[EXCERPTED RECORDS]

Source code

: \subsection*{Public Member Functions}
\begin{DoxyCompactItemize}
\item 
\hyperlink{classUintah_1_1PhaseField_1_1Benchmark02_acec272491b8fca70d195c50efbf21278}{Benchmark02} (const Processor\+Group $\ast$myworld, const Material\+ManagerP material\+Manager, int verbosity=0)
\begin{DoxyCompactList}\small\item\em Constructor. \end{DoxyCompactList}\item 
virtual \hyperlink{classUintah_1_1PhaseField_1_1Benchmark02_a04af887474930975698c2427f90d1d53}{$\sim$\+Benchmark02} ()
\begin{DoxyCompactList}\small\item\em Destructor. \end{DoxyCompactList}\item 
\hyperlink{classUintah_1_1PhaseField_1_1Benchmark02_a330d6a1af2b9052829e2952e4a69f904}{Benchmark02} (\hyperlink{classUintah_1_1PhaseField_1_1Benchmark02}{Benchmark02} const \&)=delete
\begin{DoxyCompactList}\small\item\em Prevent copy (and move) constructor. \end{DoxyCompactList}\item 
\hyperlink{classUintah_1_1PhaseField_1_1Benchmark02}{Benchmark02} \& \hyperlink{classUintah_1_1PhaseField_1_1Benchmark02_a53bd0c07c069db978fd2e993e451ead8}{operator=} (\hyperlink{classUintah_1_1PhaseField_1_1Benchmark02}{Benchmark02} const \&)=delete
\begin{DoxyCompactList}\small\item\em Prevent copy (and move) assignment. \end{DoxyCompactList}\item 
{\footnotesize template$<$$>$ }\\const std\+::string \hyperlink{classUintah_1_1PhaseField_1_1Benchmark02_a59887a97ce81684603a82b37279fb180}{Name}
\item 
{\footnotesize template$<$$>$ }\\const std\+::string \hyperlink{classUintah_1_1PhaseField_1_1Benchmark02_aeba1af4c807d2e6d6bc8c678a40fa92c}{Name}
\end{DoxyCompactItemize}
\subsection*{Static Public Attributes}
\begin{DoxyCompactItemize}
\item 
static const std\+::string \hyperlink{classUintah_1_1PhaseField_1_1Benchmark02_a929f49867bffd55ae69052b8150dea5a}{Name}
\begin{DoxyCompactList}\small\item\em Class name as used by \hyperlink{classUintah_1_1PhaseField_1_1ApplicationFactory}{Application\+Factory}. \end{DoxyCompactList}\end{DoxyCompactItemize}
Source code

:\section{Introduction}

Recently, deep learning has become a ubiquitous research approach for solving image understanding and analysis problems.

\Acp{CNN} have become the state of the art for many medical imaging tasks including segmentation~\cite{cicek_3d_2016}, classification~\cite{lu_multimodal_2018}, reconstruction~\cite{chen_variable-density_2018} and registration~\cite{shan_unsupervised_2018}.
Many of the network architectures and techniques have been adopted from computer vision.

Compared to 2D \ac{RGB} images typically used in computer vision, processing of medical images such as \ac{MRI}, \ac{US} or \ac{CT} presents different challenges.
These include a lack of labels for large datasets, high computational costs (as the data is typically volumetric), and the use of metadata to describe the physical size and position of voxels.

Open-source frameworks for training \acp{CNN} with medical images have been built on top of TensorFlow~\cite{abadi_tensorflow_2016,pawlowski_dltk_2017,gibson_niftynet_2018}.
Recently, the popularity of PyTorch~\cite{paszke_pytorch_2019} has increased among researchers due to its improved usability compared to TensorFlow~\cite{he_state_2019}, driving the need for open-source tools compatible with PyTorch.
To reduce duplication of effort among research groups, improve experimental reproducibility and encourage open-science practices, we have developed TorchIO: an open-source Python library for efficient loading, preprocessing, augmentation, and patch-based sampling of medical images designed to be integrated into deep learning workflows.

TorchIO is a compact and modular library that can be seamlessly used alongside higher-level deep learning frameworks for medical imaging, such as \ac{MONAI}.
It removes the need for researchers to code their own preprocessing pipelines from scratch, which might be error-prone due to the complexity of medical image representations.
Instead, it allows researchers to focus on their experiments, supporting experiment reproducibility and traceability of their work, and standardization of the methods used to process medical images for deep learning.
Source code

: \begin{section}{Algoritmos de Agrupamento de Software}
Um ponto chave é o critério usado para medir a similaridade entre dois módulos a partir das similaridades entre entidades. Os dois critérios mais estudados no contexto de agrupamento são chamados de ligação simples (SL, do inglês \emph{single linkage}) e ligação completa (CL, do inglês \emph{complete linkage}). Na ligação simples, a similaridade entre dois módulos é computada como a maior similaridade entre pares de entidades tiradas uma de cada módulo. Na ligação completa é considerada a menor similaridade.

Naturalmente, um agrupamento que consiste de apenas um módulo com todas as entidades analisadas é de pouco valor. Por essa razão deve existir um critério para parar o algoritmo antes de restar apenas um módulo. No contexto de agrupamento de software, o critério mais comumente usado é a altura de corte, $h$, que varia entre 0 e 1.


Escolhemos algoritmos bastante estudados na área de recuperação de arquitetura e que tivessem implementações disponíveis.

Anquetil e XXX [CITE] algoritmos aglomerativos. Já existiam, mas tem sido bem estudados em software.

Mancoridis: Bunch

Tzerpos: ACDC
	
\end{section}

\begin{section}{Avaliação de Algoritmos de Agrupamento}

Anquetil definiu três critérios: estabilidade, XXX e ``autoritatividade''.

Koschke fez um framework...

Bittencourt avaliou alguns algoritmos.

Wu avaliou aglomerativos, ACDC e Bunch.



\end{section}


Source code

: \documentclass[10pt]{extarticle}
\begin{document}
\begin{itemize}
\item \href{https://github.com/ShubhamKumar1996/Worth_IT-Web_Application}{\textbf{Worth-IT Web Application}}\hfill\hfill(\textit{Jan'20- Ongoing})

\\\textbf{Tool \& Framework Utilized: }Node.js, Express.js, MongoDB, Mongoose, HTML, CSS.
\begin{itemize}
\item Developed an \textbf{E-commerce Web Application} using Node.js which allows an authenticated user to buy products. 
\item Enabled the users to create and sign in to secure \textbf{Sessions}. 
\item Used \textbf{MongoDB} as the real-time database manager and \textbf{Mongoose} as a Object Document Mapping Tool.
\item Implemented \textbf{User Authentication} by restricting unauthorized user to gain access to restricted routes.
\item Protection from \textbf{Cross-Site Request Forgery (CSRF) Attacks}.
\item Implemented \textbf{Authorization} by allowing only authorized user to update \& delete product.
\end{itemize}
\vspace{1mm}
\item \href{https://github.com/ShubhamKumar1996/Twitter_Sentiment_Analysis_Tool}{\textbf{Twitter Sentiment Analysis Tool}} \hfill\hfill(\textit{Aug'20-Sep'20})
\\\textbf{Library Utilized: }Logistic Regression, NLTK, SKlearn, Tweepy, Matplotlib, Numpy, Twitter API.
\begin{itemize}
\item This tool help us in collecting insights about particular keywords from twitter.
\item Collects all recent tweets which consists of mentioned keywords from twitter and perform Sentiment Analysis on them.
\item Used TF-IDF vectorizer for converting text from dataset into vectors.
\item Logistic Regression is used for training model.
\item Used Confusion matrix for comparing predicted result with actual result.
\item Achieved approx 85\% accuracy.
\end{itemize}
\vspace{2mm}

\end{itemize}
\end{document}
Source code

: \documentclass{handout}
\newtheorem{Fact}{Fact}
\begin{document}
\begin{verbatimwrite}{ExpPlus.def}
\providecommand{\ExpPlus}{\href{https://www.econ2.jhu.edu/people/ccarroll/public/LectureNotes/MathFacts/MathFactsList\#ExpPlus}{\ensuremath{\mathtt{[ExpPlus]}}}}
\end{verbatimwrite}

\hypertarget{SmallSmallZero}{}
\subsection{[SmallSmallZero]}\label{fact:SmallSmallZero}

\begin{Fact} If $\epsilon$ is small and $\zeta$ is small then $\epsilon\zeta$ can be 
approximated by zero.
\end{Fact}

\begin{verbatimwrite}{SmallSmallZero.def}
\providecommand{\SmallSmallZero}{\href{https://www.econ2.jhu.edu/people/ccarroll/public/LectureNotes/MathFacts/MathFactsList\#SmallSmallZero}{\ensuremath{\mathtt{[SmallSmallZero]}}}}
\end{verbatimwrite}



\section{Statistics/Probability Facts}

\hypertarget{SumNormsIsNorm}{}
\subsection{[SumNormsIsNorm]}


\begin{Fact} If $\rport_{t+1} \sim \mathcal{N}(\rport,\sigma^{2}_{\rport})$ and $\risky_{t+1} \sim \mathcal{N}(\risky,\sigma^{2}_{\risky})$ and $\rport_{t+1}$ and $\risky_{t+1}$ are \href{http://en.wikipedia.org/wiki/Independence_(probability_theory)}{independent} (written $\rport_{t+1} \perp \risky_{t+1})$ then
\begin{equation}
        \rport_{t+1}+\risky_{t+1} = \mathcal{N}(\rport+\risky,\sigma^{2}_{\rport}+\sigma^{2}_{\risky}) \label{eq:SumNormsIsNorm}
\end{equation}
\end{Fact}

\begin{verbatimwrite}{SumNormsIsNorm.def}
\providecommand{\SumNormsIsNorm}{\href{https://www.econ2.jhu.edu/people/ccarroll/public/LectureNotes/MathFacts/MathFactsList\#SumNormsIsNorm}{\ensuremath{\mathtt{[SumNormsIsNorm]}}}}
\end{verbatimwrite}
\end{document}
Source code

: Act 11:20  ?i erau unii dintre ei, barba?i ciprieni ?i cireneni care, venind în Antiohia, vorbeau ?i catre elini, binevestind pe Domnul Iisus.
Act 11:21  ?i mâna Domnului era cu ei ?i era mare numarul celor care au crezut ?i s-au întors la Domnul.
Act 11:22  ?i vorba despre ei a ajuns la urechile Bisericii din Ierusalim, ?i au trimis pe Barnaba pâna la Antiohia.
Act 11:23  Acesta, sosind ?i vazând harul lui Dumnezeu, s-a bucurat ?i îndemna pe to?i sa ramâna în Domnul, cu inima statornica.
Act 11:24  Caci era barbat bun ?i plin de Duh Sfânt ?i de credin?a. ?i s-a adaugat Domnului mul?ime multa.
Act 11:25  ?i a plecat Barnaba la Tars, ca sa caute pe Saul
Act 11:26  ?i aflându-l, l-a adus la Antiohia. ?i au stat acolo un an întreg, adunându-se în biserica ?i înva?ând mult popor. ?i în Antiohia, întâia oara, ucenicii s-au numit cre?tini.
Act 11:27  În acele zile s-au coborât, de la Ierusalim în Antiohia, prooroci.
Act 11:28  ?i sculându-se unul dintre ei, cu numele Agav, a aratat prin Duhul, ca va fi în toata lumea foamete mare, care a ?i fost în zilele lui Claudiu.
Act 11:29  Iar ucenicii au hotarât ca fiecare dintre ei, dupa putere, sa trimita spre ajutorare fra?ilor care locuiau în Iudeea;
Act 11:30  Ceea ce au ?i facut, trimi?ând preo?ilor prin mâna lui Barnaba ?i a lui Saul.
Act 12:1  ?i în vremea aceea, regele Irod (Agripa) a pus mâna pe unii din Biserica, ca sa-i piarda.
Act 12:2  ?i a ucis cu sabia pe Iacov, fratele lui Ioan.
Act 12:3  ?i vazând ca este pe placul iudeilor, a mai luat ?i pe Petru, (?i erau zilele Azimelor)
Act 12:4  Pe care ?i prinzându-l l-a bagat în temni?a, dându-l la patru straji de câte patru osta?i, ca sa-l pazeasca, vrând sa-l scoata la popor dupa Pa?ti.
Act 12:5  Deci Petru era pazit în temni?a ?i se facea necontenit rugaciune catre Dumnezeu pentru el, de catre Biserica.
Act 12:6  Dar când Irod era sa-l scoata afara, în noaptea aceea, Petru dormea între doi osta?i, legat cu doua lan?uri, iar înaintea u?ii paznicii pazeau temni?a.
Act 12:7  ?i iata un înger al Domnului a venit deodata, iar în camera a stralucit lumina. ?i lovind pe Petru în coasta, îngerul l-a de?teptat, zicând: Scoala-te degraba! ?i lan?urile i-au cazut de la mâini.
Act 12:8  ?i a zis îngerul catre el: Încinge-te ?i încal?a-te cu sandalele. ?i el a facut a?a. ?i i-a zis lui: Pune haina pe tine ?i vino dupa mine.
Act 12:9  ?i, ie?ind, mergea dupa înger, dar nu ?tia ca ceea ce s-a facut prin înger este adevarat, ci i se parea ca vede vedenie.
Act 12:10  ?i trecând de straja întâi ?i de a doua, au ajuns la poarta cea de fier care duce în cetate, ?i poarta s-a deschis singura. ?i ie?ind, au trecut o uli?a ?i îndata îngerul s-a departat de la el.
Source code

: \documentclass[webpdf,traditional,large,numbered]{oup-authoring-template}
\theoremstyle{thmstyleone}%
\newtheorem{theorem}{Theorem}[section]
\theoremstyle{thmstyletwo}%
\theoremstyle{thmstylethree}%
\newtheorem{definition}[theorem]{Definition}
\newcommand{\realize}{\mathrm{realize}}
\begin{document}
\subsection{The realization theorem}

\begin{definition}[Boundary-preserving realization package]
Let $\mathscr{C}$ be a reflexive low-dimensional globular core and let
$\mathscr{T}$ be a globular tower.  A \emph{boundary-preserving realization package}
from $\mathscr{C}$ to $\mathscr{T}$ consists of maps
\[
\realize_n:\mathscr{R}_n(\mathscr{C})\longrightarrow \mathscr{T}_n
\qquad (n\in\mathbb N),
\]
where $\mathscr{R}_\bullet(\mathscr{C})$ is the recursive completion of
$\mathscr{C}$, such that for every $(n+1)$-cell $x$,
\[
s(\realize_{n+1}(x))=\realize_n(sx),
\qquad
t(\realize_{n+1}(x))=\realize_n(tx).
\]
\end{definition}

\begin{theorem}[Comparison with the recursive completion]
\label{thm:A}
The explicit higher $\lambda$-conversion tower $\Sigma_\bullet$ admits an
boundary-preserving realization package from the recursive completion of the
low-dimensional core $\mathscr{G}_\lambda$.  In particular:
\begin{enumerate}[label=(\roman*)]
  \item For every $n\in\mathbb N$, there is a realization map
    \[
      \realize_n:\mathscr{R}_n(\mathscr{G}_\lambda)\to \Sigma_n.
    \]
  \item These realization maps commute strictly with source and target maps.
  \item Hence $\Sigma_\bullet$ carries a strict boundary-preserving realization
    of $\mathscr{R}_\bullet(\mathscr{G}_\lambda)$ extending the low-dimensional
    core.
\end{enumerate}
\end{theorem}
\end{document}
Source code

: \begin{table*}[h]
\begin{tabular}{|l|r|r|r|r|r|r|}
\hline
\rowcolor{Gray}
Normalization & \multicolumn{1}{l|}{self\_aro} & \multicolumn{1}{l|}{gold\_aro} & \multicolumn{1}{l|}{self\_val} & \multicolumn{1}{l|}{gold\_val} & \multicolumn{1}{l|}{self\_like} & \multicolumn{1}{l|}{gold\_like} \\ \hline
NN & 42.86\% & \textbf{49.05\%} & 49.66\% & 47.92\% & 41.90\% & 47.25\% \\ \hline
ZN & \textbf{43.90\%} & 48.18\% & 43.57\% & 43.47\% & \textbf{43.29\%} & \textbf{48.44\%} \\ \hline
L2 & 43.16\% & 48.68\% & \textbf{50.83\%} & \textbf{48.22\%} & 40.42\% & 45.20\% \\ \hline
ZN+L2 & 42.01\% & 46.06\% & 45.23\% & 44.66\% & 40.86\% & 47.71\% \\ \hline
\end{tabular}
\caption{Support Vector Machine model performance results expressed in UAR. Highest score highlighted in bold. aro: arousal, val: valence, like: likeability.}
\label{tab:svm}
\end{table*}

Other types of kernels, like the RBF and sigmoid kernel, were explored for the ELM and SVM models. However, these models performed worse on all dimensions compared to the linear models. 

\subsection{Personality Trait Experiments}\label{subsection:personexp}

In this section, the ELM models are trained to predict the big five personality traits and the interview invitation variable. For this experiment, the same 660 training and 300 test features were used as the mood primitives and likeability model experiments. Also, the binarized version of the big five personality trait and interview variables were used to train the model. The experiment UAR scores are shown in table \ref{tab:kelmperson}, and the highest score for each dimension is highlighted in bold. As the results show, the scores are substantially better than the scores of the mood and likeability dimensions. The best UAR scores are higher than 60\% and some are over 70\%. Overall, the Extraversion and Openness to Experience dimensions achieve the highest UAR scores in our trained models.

[/EXCERPTED RECORDS]

Every line of the data that includes the word "large" should be copied.

These include a lack of labels for large datasets, high computational costs (as the data is typically volumetric), and the use of metadata to describe the physical size and position of voxels.
: \documentclass[webpdf,traditional,large,numbered]{oup-authoring-template}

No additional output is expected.